Print exactly the lines below between the line holding "grep: 根据模式搜索文本，并将符合模式的文本行显示出来。" and the line holding "Pattern: 文本字符和正则表达式的元字符组合而成匹配条件", inclusive, and nothing more.

**Source texts of formatted documents:**
======

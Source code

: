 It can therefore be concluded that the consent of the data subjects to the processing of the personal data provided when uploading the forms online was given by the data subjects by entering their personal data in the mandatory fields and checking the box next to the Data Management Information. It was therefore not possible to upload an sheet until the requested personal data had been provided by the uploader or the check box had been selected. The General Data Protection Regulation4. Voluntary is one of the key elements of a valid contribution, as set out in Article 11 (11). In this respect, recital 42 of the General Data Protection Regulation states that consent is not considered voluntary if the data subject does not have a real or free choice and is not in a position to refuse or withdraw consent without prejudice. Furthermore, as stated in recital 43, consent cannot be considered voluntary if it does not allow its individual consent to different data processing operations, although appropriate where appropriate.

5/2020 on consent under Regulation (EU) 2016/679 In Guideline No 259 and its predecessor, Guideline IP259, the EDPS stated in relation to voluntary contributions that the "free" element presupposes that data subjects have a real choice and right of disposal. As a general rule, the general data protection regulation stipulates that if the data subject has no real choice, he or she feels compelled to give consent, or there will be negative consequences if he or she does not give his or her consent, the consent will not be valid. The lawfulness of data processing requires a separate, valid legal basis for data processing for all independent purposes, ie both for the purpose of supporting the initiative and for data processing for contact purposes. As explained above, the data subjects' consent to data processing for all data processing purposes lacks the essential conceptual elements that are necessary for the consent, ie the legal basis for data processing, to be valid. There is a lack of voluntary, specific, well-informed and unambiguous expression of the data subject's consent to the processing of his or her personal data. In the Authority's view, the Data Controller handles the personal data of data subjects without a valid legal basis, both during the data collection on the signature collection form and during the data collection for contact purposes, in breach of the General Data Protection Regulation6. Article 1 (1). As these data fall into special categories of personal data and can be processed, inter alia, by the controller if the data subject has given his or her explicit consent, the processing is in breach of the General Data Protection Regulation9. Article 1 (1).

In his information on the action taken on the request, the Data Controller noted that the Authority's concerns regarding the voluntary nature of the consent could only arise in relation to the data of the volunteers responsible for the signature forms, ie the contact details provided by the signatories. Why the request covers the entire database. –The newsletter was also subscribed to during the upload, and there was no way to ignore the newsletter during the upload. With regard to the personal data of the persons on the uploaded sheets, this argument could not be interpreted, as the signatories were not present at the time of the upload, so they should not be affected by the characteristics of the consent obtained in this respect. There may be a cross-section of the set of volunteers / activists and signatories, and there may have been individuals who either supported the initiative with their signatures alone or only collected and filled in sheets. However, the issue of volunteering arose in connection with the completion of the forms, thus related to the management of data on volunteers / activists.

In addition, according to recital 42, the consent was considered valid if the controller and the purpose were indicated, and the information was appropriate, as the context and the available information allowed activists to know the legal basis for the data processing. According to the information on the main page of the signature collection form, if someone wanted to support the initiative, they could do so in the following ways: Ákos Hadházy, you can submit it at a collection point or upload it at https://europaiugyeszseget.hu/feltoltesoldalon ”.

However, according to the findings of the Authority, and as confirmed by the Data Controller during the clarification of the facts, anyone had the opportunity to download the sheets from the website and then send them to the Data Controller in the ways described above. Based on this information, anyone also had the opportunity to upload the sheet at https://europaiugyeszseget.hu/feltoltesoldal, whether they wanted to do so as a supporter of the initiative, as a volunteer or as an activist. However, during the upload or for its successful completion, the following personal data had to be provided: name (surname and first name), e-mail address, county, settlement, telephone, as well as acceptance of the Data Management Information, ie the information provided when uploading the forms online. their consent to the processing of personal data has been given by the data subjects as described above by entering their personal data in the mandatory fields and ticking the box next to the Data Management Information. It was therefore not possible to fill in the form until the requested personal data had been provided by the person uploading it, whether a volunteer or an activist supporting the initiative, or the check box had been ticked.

======

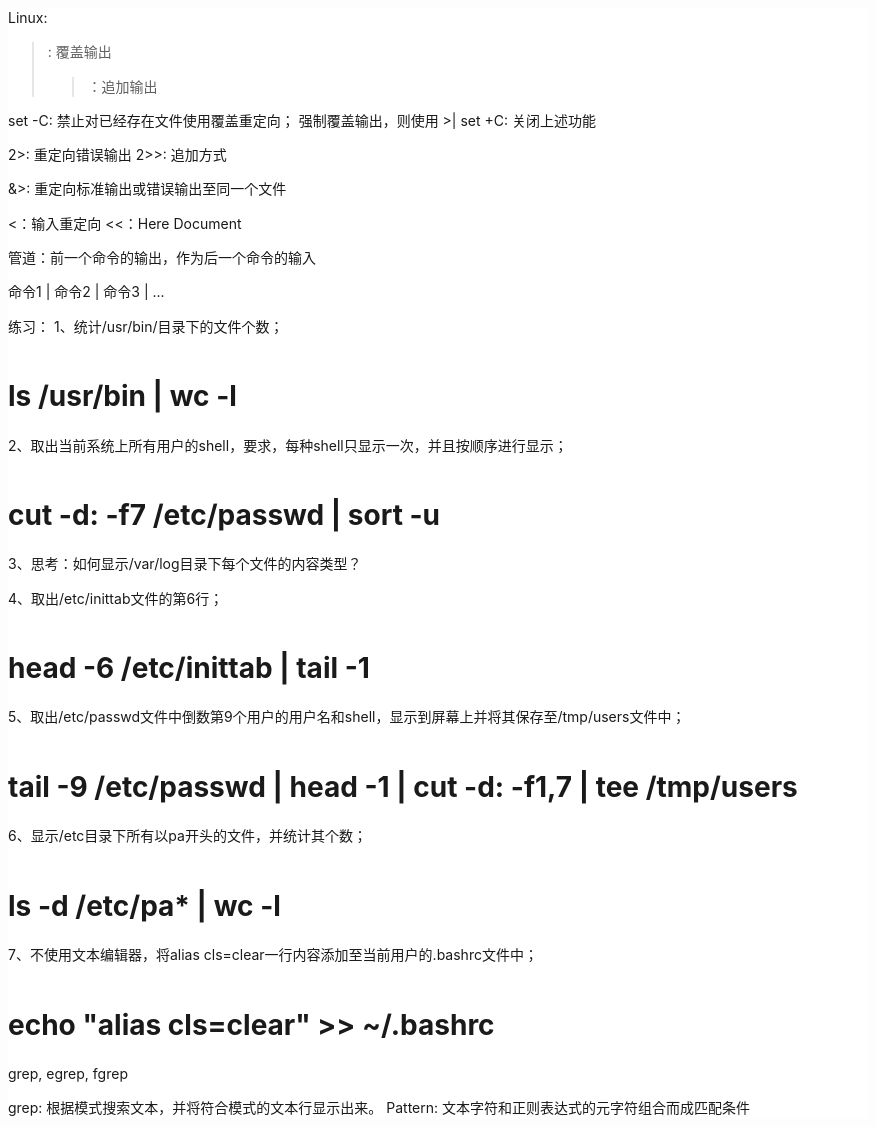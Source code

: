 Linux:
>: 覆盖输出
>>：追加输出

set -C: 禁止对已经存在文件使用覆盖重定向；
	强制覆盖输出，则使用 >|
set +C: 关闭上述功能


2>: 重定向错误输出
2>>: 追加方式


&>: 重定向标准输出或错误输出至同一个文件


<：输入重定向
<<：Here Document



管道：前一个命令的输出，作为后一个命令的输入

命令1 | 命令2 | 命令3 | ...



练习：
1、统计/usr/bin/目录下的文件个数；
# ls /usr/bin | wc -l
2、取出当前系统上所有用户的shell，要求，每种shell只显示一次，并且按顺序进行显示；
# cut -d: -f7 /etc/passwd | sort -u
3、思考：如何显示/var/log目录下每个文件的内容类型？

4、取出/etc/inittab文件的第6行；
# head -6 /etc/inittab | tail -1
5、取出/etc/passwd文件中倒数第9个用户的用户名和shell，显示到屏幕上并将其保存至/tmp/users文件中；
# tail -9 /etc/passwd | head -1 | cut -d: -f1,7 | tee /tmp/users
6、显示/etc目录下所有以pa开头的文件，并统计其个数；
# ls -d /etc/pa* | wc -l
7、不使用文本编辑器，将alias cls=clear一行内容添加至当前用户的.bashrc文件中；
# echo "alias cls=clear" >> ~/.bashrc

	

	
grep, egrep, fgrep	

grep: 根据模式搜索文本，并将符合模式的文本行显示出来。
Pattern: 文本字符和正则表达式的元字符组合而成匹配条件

======

**COMPLETED EXERCISE:**
grep: 根据模式搜索文本，并将符合模式的文本行显示出来。
Pattern: 文本字符和正则表达式的元字符组合而成匹配条件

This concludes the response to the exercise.